CPUG: The Check Point User Group

Resources for the Check Point Community, by the Check Point Community.


First, I hope you're all well and staying safe.
Second, I want to give a "heads up" that you should see more activity here shortly, and maybe a few cosmetic changes.
I'll post more details to the "Announcements" forum soon, so be on the lookout. -E

 

Results 1 to 7 of 7

Thread: ClusterXL standby node strange behavior

  1. #1
    Join Date
    2015-10-21
    Posts
    32
    Rep Power
    0

    Default ClusterXL standby node strange behavior

    Hello.

    We have two ClusterXL Gaia R77.30 identical nodes with following hotfixes installed:
    • Jumbo Hotfix Accumulator General Availability for R77.30 Take 216
    • HOTFIX_R77_30
    Implicitly Installed Hotfixes (installed as part of another hotfix):
    • Check_Point_R77_30_JUMBO_HF_1_Bundle_T205_FULL.tgz

    Acceleration CoreXL and SecureXL are enabled on both nodes.
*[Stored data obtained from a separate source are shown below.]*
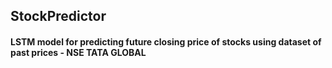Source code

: ## StockPredictor
#### LSTM model for predicting future closing price of stocks using dataset of past prices - NSE TATA GLOBAL
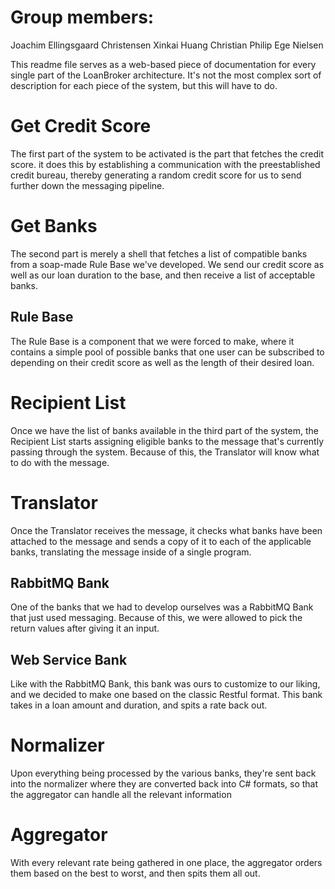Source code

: # Group members:
Joachim Ellingsgaard Christensen
Xinkai Huang
Christian Philip Ege Nielsen

This readme file serves as a web-based piece of documentation for every single part of the LoanBroker architecture. It's not the most complex sort of description for each piece of the system, but this will have to do.

# Get Credit Score
The first part of the system to be activated is the part that fetches the credit score. it does this by establishing a communication with the preestablished credit bureau, thereby generating a random credit score for us to send further down the messaging pipeline.

# Get Banks
The second part is merely a shell that fetches a list of compatible banks from a soap-made Rule Base we've developed. We send our credit score as well as our loan duration to the base, and then receive a list of acceptable banks.

## Rule Base
The Rule Base is a component that we were forced to make, where it contains a simple pool of possible banks that one user can be subscribed to depending on their credit score as well as the length of their desired loan.

# Recipient List
Once we have the list of banks available in the third part of the system, the Recipient List starts assigning eligible banks to the message that's currently passing through the system. Because of this, the Translator will know what to do with the message.

# Translator
Once the Translator receives the message, it checks what banks have been attached to the message and sends a copy of it to each of the applicable banks, translating the message inside of a single program.

## RabbitMQ Bank
One of the banks that we had to develop ourselves was a RabbitMQ Bank that just used messaging. Because of this, we were allowed to pick the return values after giving it an input.

## Web Service Bank
Like with the RabbitMQ Bank, this bank was ours to customize to our liking, and we decided to make one based on the classic Restful format. This bank takes in a loan amount and duration, and spits a rate back out.

# Normalizer
Upon everything being processed by the various banks, they're sent back into the normalizer where they are converted back into C# formats, so that the aggregator can handle all the relevant information

# Aggregator
With every relevant rate being gathered in one place, the aggregator orders them based on the best to worst, and then spits them all out.
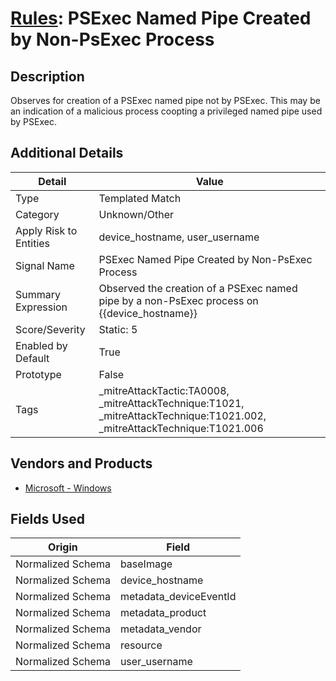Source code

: # [Rules](README.md): PSExec Named Pipe Created by Non-PsExec Process

## Description
Observes for creation of a PSExec named pipe not by PSExec. This may be an indication of a malicious process coopting a privileged named pipe used by PSExec.

## Additional Details
|Detail|Value|
|----|----|
|Type|Templated Match|
|Category|Unknown/Other|
|Apply Risk to Entities|device_hostname, user_username|
|Signal Name|PSExec Named Pipe Created by Non-PsExec Process|
|Summary Expression|Observed the creation of a PSExec named pipe by a non-PsExec process on {{device_hostname}}|
|Score/Severity|Static: 5|
|Enabled by Default|True|
|Prototype|False|
|Tags|_mitreAttackTactic:TA0008, _mitreAttackTechnique:T1021, _mitreAttackTechnique:T1021.002, _mitreAttackTechnique:T1021.006|
## Vendors and Products
- [Microsoft - Windows](../products/1ff7546c-cb36-4a24-87f7-89d2cecc5761.md)


## Fields Used

|Origin|Field|
|----|----|
|Normalized Schema|baseImage|
|Normalized Schema|device_hostname|
|Normalized Schema|metadata_deviceEventId|
|Normalized Schema|metadata_product|
|Normalized Schema|metadata_vendor|
|Normalized Schema|resource|
|Normalized Schema|user_username|


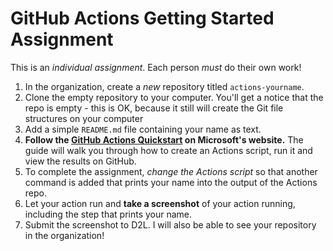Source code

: # GitHub Actions Getting Started Assignment

This is an *individual assignment*. Each person *must* do their own work!

1. In the organization, create a *new* repository titled `actions-yourname`. 
2. Clone the empty repository to your computer. You'll get a notice that the repo is empty - this is OK, because it still will create the Git file structures on your computer
3. Add a simple `README.md` file containing your name as text.
4. **Follow the [GitHub Actions Quickstart](https://docs.github.com/en/actions/quickstart) on Microsoft's website.** The guide will walk you through how to create an Actions script, run it and view the results on GitHub.
5. To complete the assignment, *change the Actions script* so that another command is added that prints your name into the output of the Actions repo.
6. Let your action run and **take a screenshot** of your action running, including the step that prints your name.
7. Submit the screenshot to D2L. I will also be able to see your repository in the organization!

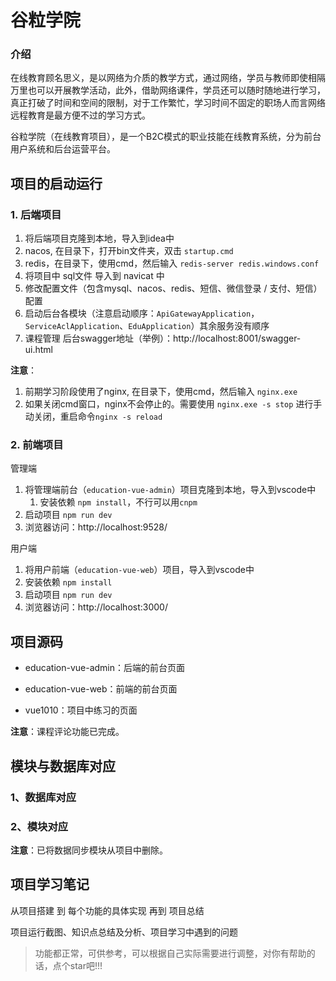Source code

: # 谷粒学院

### 介绍
在线教育顾名思义，是以网络为介质的教学方式，通过网络，学员与教师即使相隔万里也可以开展教学活动，此外，借助网络课件，学员还可以随时随地进行学习，真正打破了时间和空间的限制，对于工作繁忙，学习时间不固定的职场人而言网络远程教育是最方便不过的学习方式。

谷粒学院（在线教育项目），是一个B2C模式的职业技能在线教育系统，分为前台用户系统和后台运营平台。


## 项目的启动运行

### 1. 后端项目
1. 将后端项目克隆到本地，导入到idea中
2. nacos, 在目录下，打开bin文件夹，双击 `startup.cmd`
3. redis，在目录下，使用cmd，然后输入 `redis-server redis.windows.conf`
4. 将项目中 sql文件 导入到 navicat 中
5. 修改配置文件（包含mysql、nacos、redis、短信、微信登录 / 支付、短信）配置
6. 启动后台各模块（注意启动顺序：`ApiGatewayApplication`，`ServiceAclApplication`、`EduApplication`）其余服务没有顺序
7. 课程管理 后台swagger地址（举例）：http://localhost:8001/swagger-ui.html

**注意**：

1. 前期学习阶段使用了nginx, 在目录下，使用cmd，然后输入 `nginx.exe`
2. 如果关闭cmd窗口，nginx不会停止的。需要使用 `nginx.exe -s stop` 进行手动关闭，重启命令`nginx -s reload`

### 2. 前端项目
管理端

1. 将管理端前台（`education-vue-admin`）项目克隆到本地，导入到vscode中
   1. 安装依赖 `npm install`，不行可以用`cnpm`
2. 启动项目 `npm run dev`
3. 浏览器访问：http://localhost:9528/

用户端

1. 将用户前端（`education-vue-web`）项目，导入到vscode中
2. 安装依赖 `npm install`
3. 启动项目 `npm run dev`
4. 浏览器访问：http://localhost:3000/

## 项目源码

* education-vue-admin：后端的前台页面

* education-vue-web：前端的前台页面

* vue1010：项目中练习的页面

**注意**：课程评论功能已完成。

## 模块与数据库对应

### 1、数据库对应

### 2、模块对应

**注意**：已将数据同步模块从项目中删除。

## 项目学习笔记

从项目搭建 到 每个功能的具体实现 再到 项目总结

项目运行截图、知识点总结及分析、项目学习中遇到的问题

> 功能都正常，可供参考，可以根据自己实际需要进行调整，对你有帮助的话，点个star吧!!!
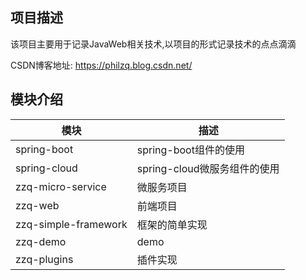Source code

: ## 项目描述
该项目主要用于记录JavaWeb相关技术,以项目的形式记录技术的点点滴滴<br>

CSDN博客地址: https://philzq.blog.csdn.net/

## 模块介绍
模块     | 描述
-------- | -----
spring-boot  | spring-boot组件的使用
spring-cloud  | spring-cloud微服务组件的使用
zzq-micro-service  | 微服务项目
zzq-web  | 前端项目
zzq-simple-framework  | 框架的简单实现
zzq-demo | demo
zzq-plugins | 插件实现


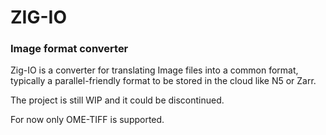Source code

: # ZIG-IO

### Image format converter

Zig-IO is a converter for translating Image files into a common format, typically a parallel-friendly format to be stored in the cloud like N5 or Zarr.

The project is still WIP and it could be discontinued.

For now only OME-TIFF is supported.
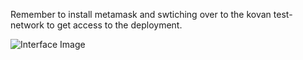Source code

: Remember to install metamask and swtiching over to the kovan test-network to get access to the deployment.


![Interface Image](https://user-images.githubusercontent.com/65162182/162433293-05e26574-3905-4212-b746-82199c866d5d.png)
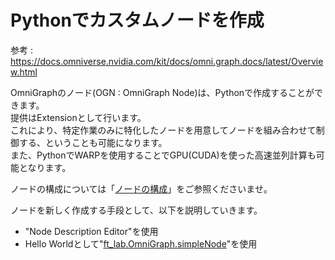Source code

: # Pythonでカスタムノードを作成

参考 : https://docs.omniverse.nvidia.com/kit/docs/omni.graph.docs/latest/Overview.html

OmniGraphのノード(OGN : OmniGraph Node)は、Pythonで作成することができます。     
提供はExtensionとして行います。     
これにより、特定作業のみに特化したノードを用意してノードを組み合わせて制御する、ということも可能になります。     
また、PythonでWARPを使用することでGPU(CUDA)を使った高速並列計算も可能となります。      

ノードの構成については「[ノードの構成](./NodeStructure.md)」をご参照くださいませ。    

ノードを新しく作成する手段として、以下を説明していきます。     

* "Node Description Editor"を使用
* Hello Worldとして"[ft_lab.OmniGraph.simpleNode](../extensions/ft_lab.OmniGraph.simpleNode)"を使用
    Cluster works in HA mode:
    [Expert@gw2:0]# cphaprob stat
    Cluster Mode: High Availability (Primary Up) with IGMP Membership
    Number Unique Address Assigned Load State
    1 172.16.0.2 100% Active
    2 (local) 172.16.0.3 0% Standby

    Problem:
    Few days ago our stanby node (gw2) "automagically" - without any admin intervention - has started to forward some traffic (about 1000 pkt/s) and it's CPU load (as shown by SmartViewMonitor->System Counters->FireWall History) raised up to 30 - 40 %. The active node gw1 is proccessing much, much more traffic - about 20 000 pkt/s by 70% CPU. At the same time icmp probes (ping) time for traffic coming through the cluster raised from few ms to about 60-80 ms.
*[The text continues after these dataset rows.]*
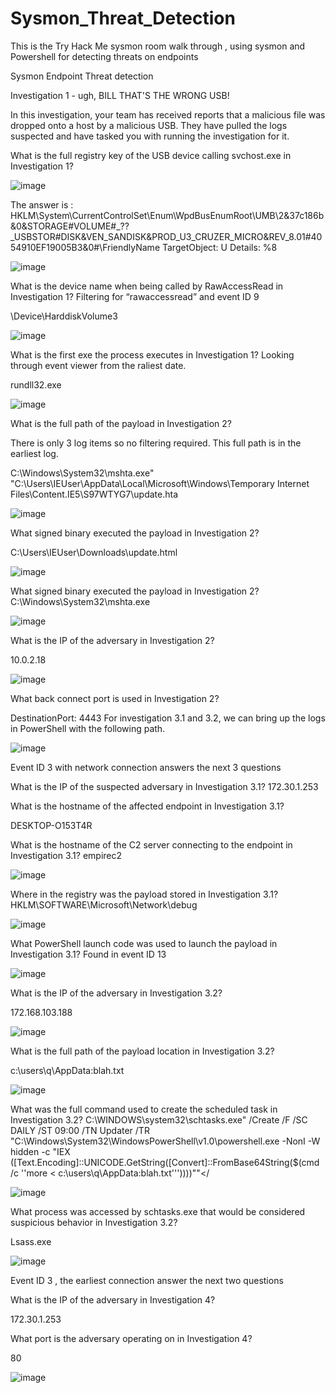 # Sysmon_Threat_Detection
This is  the Try Hack Me sysmon room walk through , using sysmon and Powershell for detecting threats on endpoints

Sysmon Endpoint Threat detection

Investigation 1 - ugh, BILL THAT'S THE WRONG USB!

In this investigation, your team has received reports that a malicious file was dropped onto a host by a malicious USB. They have pulled the logs suspected and have tasked you with running the investigation for it.


What is the full registry key of the USB device calling svchost.exe in Investigation 1?

![image](https://github.com/Rory33160/Sysmon_Threat_Detection/assets/47018034/58d14f19-2a26-44a9-a8a8-21b1cb4896db)

The answer is :
HKLM\System\CurrentControlSet\Enum\WpdBusEnumRoot\UMB\2&37c186b&0&STORAGE#VOLUME#_??_USBSTOR#DISK&VEN_SANDISK&PROD_U3_CRUZER_MICRO&REV_8.01#4054910EF19005B3&0#\FriendlyName
TargetObject: U
Details: %8

![image](https://github.com/Rory33160/Sysmon_Threat_Detection/assets/47018034/1427bf52-95e0-4909-b3e3-d9653402950d)

What is the device name when being called by RawAccessRead in Investigation 1?
Filtering for “rawaccessread” and event ID 9

\Device\HarddiskVolume3

![image](https://github.com/Rory33160/Sysmon_Threat_Detection/assets/47018034/e42fd054-675e-4969-a0f0-5221db6e2a1e)


What is the first exe the process executes in Investigation 1?
 Looking through event viewer from the raliest date.

rundll32.exe

![image](https://github.com/Rory33160/Sysmon_Threat_Detection/assets/47018034/5bb1409d-e1fb-4f91-9997-2163ac02784a)

What is the full path of the payload in Investigation 2?

There is only 3 log items so no filtering required. This full path is in the earliest log.

C:\Windows\System32\mshta.exe" "C:\Users\IEUser\AppData\Local\Microsoft\Windows\Temporary Internet Files\Content.IE5\S97WTYG7\update.hta

![image](https://github.com/Rory33160/Sysmon_Threat_Detection/assets/47018034/297ab595-6df3-4e2d-bab7-b9490312bcde)

What signed binary executed the payload in Investigation 2?

C:\Users\IEUser\Downloads\update.html

![image](https://github.com/Rory33160/Sysmon_Threat_Detection/assets/47018034/7cdfbe90-9e83-4a17-bdff-5d31c148856f)


What signed binary executed the payload in Investigation 2?
C:\Windows\System32\mshta.exe

![image](https://github.com/Rory33160/Sysmon_Threat_Detection/assets/47018034/6246660b-8669-4867-8a67-08131ce1d26c)


What is the IP of the adversary in Investigation 2?

10.0.2.18

![image](https://github.com/Rory33160/Sysmon_Threat_Detection/assets/47018034/1d89fd83-b3bd-4008-bbba-ac26470fcc9b)

What back connect port is used in Investigation 2?

DestinationPort: 4443
For investigation 3.1 and 3.2, we can bring up the logs in PowerShell with the following path.

![image](https://github.com/Rory33160/Sysmon_Threat_Detection/assets/47018034/71af9ae6-42c4-43fc-8eea-949ce2a9a06f)

Event ID 3 with network connection answers the next 3 questions 

What is the IP of the suspected adversary in Investigation 3.1?
172.30.1.253

What is the hostname of the affected endpoint in Investigation 3.1?

DESKTOP-O153T4R


What is the hostname of the C2 server connecting to the endpoint in Investigation 3.1?
empirec2

![image](https://github.com/Rory33160/Sysmon_Threat_Detection/assets/47018034/f9d5825d-841d-4cab-8049-80ac40a045a2)

Where in the registry was the payload stored in Investigation 3.1?
HKLM\SOFTWARE\Microsoft\Network\debug

![image](https://github.com/Rory33160/Sysmon_Threat_Detection/assets/47018034/94b859c1-1c35-4413-b497-b203ca6ca5c9)

What PowerShell launch code was used to launch the payload in Investigation 3.1?
Found in event ID 13 

![image](https://github.com/Rory33160/Sysmon_Threat_Detection/assets/47018034/d29b14b7-b8ca-433a-8acd-5a5671adae8c)

What is the IP of the adversary in Investigation 3.2?

172.168.103.188

![image](https://github.com/Rory33160/Sysmon_Threat_Detection/assets/47018034/9f4d8177-8be2-4d73-9315-f45bc353a27f)


What is the full path of the payload location in Investigation 3.2?

c:\users\q\AppData:blah.txt

![image](https://github.com/Rory33160/Sysmon_Threat_Detection/assets/47018034/7ba0e986-bac4-4edd-a904-875548e9dbb3)

What was the full command used to create the scheduled task in Investigation 3.2?
C:\WINDOWS\system32\schtasks.exe" /Create /F /SC DAILY /ST 09:00 /TN Updater /TR "C:\Windows\System32\WindowsPowerShell\v1.0\powershell.exe -NonI -W hidden -c \"IEX ([Text.Encoding]::UNICODE.GetString([Convert]::FromBase64String($(cmd /c ''more < c:\users\q\AppData:blah.txt'''))))\""</

![image](https://github.com/Rory33160/Sysmon_Threat_Detection/assets/47018034/a823402c-3ec2-4534-8f48-7f2f1685dd82)

What process was accessed by schtasks.exe that would be considered suspicious behavior in Investigation 3.2?

Lsass.exe

![image](https://github.com/Rory33160/Sysmon_Threat_Detection/assets/47018034/089650cd-6bc9-463a-845c-c316866d566c)

Event ID 3 , the earliest connection answer the next two questions


What is the IP of the adversary in Investigation 4?

172.30.1.253

What port is the adversary operating on in Investigation 4?

80

![image](https://github.com/Rory33160/Sysmon_Threat_Detection/assets/47018034/d3b0a540-9b11-47d1-afbd-ceb89ac8de4b)















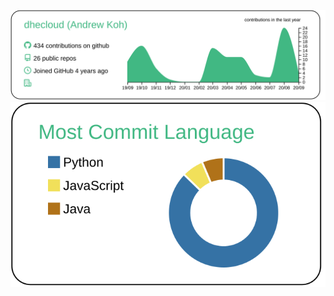 ![](https://raw.githubusercontent.com/dhecloud/dhecloud/master/profile-summary-card-output/vue/0-profile-details.svg)
![](https://raw.githubusercontent.com/dhecloud/dhecloud/master/profile-summary-card-output/vue/2-most-commit-language.svg)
    Gw2 behaves strange as it would work in LS pivot mode (?!), although is in HA for sure. We have installed security policies few times and even reboot both nodes (of course not simultanously), but it is still the same issue. What's wrong with gw2? If we switch gw2 from standby to active, than gw1 behaves the same (1000 pkt/s, 30 - 40 % CPU).

    Regards
    Mariusz1
    Last edited by Mariusz1; 2017-05-17 at 05:05. Reason: Thread subscription, editing some errors

  2. #2
    Join Date
    2008-01-25
    Location
    Karlsruhe / Germany
    Posts
    15
    Rep Power
    0

    Default Re: ClusterXL standby node strange behavior

    Hi Mariusz,

    My Check Point partner told me there are several instabilities in Jumbo 216 that are already fixed in Jumbo 225.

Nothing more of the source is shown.